What to work on.
When you reach the line containing "- **XGBoost Model**: Average" in the entries below, start writing out each line exactly, and stop after the line containing "- **Fusion Strategy**: Consistently".

Extracted data.
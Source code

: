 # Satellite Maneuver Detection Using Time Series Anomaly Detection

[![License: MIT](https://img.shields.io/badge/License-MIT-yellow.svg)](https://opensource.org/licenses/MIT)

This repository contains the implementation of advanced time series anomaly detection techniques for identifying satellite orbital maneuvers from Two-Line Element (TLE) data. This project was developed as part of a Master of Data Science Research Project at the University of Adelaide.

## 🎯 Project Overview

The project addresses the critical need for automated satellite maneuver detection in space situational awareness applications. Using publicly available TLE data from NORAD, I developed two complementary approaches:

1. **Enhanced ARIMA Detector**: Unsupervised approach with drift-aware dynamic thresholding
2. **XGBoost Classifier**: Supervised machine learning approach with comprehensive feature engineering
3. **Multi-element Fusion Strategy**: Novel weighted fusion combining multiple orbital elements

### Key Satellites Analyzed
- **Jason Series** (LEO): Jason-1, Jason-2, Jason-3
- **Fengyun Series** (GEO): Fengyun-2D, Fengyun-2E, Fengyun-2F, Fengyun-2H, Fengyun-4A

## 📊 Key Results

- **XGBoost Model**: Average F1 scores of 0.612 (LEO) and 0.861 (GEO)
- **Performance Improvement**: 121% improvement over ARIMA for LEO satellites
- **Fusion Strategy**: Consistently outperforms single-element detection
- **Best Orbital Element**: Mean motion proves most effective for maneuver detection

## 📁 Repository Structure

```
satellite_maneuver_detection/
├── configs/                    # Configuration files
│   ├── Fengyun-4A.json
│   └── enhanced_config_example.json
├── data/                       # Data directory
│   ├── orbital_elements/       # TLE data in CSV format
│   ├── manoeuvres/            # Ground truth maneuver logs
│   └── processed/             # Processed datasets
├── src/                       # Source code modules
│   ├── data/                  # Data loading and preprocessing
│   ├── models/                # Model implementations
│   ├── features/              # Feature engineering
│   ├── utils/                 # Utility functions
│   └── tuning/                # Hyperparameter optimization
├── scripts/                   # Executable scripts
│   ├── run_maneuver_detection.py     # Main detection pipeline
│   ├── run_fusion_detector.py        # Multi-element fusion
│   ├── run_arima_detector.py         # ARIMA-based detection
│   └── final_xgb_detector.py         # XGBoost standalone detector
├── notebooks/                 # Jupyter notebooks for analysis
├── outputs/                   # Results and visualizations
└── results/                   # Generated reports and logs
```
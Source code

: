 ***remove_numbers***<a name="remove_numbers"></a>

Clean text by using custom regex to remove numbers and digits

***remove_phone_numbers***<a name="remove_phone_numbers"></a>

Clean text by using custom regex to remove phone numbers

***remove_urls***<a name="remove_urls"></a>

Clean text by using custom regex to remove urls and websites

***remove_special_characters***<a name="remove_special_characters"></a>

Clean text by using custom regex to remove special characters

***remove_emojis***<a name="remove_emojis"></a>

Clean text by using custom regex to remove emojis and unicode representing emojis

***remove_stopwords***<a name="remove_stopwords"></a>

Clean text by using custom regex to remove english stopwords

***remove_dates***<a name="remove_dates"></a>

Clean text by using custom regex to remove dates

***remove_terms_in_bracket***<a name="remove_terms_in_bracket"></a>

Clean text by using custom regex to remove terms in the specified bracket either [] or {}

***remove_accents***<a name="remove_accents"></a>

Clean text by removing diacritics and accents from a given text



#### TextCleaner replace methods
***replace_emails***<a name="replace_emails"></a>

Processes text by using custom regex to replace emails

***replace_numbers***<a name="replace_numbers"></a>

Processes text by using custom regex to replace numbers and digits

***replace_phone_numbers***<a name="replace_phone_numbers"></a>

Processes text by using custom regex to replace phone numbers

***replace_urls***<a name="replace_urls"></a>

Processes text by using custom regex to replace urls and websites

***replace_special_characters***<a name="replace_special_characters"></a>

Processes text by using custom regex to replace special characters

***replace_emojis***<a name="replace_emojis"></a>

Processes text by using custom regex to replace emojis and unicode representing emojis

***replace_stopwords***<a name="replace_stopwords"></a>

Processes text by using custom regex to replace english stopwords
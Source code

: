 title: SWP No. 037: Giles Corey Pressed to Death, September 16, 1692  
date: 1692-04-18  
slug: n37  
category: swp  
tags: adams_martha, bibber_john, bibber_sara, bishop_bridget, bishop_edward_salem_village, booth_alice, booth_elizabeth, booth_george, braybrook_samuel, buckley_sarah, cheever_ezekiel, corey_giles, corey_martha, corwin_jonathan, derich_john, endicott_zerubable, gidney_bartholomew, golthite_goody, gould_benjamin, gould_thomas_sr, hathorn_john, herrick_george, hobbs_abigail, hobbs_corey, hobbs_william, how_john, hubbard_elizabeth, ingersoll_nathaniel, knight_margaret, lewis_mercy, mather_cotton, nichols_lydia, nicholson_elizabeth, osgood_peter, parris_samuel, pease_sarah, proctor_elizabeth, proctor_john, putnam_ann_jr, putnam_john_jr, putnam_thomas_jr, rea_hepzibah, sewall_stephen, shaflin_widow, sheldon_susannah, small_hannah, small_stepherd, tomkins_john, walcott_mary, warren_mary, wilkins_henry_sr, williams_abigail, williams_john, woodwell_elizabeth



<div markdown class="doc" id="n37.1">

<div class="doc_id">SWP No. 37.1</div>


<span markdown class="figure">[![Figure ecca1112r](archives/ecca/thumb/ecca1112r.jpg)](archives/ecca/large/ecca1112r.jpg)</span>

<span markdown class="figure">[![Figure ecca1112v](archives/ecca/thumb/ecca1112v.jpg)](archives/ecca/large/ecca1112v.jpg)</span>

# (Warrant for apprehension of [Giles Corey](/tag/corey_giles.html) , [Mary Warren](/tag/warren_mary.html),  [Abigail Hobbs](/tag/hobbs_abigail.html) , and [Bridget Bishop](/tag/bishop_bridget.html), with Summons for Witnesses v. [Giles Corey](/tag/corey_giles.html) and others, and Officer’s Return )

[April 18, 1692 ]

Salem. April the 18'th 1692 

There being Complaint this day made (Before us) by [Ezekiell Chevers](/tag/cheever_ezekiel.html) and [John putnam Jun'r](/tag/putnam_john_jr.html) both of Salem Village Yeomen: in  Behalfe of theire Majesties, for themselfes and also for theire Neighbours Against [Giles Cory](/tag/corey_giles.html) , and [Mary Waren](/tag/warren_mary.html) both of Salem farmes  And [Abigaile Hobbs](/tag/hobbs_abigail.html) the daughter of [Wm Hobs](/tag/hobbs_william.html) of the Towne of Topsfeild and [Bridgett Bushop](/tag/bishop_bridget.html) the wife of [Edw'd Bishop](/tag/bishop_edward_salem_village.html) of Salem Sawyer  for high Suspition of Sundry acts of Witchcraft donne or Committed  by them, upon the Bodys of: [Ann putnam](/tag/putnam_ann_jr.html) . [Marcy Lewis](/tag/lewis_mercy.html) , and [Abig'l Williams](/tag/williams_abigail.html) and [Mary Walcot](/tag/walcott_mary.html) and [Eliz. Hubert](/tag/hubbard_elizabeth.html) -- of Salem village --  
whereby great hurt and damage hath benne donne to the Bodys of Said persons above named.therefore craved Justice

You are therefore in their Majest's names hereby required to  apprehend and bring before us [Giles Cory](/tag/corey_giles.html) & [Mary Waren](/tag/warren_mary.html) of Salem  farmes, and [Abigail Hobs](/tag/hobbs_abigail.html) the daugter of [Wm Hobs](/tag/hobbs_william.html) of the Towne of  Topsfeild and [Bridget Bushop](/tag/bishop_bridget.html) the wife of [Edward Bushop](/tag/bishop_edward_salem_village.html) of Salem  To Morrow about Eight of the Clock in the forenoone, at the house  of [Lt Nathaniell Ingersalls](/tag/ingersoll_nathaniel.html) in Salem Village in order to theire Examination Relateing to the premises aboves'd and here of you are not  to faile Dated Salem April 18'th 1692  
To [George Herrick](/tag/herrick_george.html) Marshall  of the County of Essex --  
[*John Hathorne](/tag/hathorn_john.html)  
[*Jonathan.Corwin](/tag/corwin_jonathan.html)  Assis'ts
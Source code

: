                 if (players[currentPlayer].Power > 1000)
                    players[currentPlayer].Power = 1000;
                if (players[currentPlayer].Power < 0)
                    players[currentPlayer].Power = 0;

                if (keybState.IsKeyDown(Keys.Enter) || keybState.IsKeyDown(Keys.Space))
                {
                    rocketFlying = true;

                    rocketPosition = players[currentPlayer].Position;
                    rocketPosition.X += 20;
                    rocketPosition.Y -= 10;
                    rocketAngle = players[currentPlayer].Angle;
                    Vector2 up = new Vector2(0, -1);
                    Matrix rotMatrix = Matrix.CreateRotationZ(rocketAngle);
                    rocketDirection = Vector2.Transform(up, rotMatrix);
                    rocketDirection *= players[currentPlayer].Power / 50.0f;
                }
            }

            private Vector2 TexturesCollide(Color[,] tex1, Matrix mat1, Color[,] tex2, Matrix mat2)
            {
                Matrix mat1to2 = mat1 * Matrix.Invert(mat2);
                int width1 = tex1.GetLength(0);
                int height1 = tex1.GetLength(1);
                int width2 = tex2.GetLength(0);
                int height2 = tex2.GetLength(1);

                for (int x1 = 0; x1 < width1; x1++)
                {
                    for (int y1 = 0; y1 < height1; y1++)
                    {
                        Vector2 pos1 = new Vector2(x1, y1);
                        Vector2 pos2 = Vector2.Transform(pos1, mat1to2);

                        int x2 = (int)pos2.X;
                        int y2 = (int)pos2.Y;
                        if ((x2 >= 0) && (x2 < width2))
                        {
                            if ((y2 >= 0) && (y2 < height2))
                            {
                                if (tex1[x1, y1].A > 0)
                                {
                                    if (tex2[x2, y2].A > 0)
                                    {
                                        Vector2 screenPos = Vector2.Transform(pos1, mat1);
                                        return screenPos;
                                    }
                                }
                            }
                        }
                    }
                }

Problem solution.
- **XGBoost Model**: Average F1 scores of 0.612 (LEO) and 0.861 (GEO)
- **Performance Improvement**: 121% improvement over ARIMA for LEO satellites
- **Fusion Strategy**: Consistently outperforms single-element detection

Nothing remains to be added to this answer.